EXERCISE DESCRIPTION :: Output only the lines of the entries that follow, starting at the one with "or Ni...r? |" and running down to the one with "2023 23:12:05 |", both included and unchanged.

Stored data entries
--- START ---

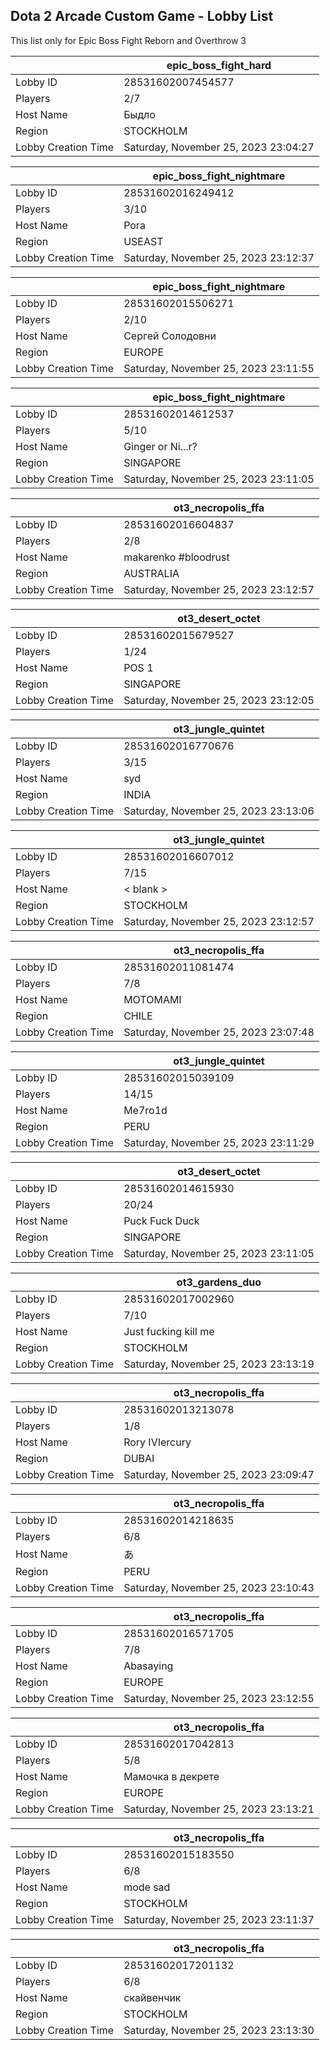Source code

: ## Dota 2 Arcade Custom Game - Lobby List

This list only for Epic Boss Fight Reborn and Overthrow 3

|  | epic_boss_fight_hard |
| ------ | ------ |
| Lobby ID | 28531602007454577 |
| Players | 2/7 |
| Host Name | Быдло |
| Region | STOCKHOLM |
| Lobby Creation Time | Saturday, November 25, 2023 23:04:27 |


|  | epic_boss_fight_nightmare |
| ------ | ------ |
| Lobby ID | 28531602016249412 |
| Players | 3/10 |
| Host Name | Pora |
| Region | USEAST |
| Lobby Creation Time | Saturday, November 25, 2023 23:12:37 |


|  | epic_boss_fight_nightmare |
| ------ | ------ |
| Lobby ID | 28531602015506271 |
| Players | 2/10 |
| Host Name | Сергей Солодовни |
| Region | EUROPE |
| Lobby Creation Time | Saturday, November 25, 2023 23:11:55 |


|  | epic_boss_fight_nightmare |
| ------ | ------ |
| Lobby ID | 28531602014612537 |
| Players | 5/10 |
| Host Name | Ginger or Ni...r? |
| Region | SINGAPORE |
| Lobby Creation Time | Saturday, November 25, 2023 23:11:05 |


|  | ot3_necropolis_ffa |
| ------ | ------ |
| Lobby ID | 28531602016604837 |
| Players | 2/8 |
| Host Name | makarenko #bloodrust |
| Region | AUSTRALIA |
| Lobby Creation Time | Saturday, November 25, 2023 23:12:57 |


|  | ot3_desert_octet |
| ------ | ------ |
| Lobby ID | 28531602015679527 |
| Players | 1/24 |
| Host Name | POS 1 |
| Region | SINGAPORE |
| Lobby Creation Time | Saturday, November 25, 2023 23:12:05 |


|  | ot3_jungle_quintet |
| ------ | ------ |
| Lobby ID | 28531602016770676 |
| Players | 3/15 |
| Host Name | syd |
| Region | INDIA |
| Lobby Creation Time | Saturday, November 25, 2023 23:13:06 |


|  | ot3_jungle_quintet |
| ------ | ------ |
| Lobby ID | 28531602016607012 |
| Players | 7/15 |
| Host Name | < blank > |
| Region | STOCKHOLM |
| Lobby Creation Time | Saturday, November 25, 2023 23:12:57 |


|  | ot3_necropolis_ffa |
| ------ | ------ |
| Lobby ID | 28531602011081474 |
| Players | 7/8 |
| Host Name | MOTOMAMI |
| Region | CHILE |
| Lobby Creation Time | Saturday, November 25, 2023 23:07:48 |


|  | ot3_jungle_quintet |
| ------ | ------ |
| Lobby ID | 28531602015039109 |
| Players | 14/15 |
| Host Name | Me7ro1d |
| Region | PERU |
| Lobby Creation Time | Saturday, November 25, 2023 23:11:29 |


|  | ot3_desert_octet |
| ------ | ------ |
| Lobby ID | 28531602014615930 |
| Players | 20/24 |
| Host Name | Puck Fuck Duck |
| Region | SINGAPORE |
| Lobby Creation Time | Saturday, November 25, 2023 23:11:05 |


|  | ot3_gardens_duo |
| ------ | ------ |
| Lobby ID | 28531602017002960 |
| Players | 7/10 |
| Host Name | Just fucking kill me |
| Region | STOCKHOLM |
| Lobby Creation Time | Saturday, November 25, 2023 23:13:19 |


|  | ot3_necropolis_ffa |
| ------ | ------ |
| Lobby ID | 28531602013213078 |
| Players | 1/8 |
| Host Name | Rory IVIercury |
| Region | DUBAI |
| Lobby Creation Time | Saturday, November 25, 2023 23:09:47 |


|  | ot3_necropolis_ffa |
| ------ | ------ |
| Lobby ID | 28531602014218635 |
| Players | 6/8 |
| Host Name | あ |
| Region | PERU |
| Lobby Creation Time | Saturday, November 25, 2023 23:10:43 |


|  | ot3_necropolis_ffa |
| ------ | ------ |
| Lobby ID | 28531602016571705 |
| Players | 7/8 |
| Host Name | Abasaying |
| Region | EUROPE |
| Lobby Creation Time | Saturday, November 25, 2023 23:12:55 |


|  | ot3_necropolis_ffa |
| ------ | ------ |
| Lobby ID | 28531602017042813 |
| Players | 5/8 |
| Host Name | Мамочка в декрете |
| Region | EUROPE |
| Lobby Creation Time | Saturday, November 25, 2023 23:13:21 |


|  | ot3_necropolis_ffa |
| ------ | ------ |
| Lobby ID | 28531602015183550 |
| Players | 6/8 |
| Host Name | mode sad |
| Region | STOCKHOLM |
| Lobby Creation Time | Saturday, November 25, 2023 23:11:37 |


|  | ot3_necropolis_ffa |
| ------ | ------ |
| Lobby ID | 28531602017201132 |
| Players | 6/8 |
| Host Name | скайвенчик |
| Region | STOCKHOLM |
| Lobby Creation Time | Saturday, November 25, 2023 23:13:30 |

--- END ---

EXPECTED ANSWER ::
| Host Name | Ginger or Ni...r? |
| Region | SINGAPORE |
| Lobby Creation Time | Saturday, November 25, 2023 23:11:05 |


|  | ot3_necropolis_ffa |
| ------ | ------ |
| Lobby ID | 28531602016604837 |
| Players | 2/8 |
| Host Name | makarenko #bloodrust |
| Region | AUSTRALIA |
| Lobby Creation Time | Saturday, November 25, 2023 23:12:57 |


|  | ot3_desert_octet |
| ------ | ------ |
| Lobby ID | 28531602015679527 |
| Players | 1/24 |
| Host Name | POS 1 |
| Region | SINGAPORE |
| Lobby Creation Time | Saturday, November 25, 2023 23:12:05 |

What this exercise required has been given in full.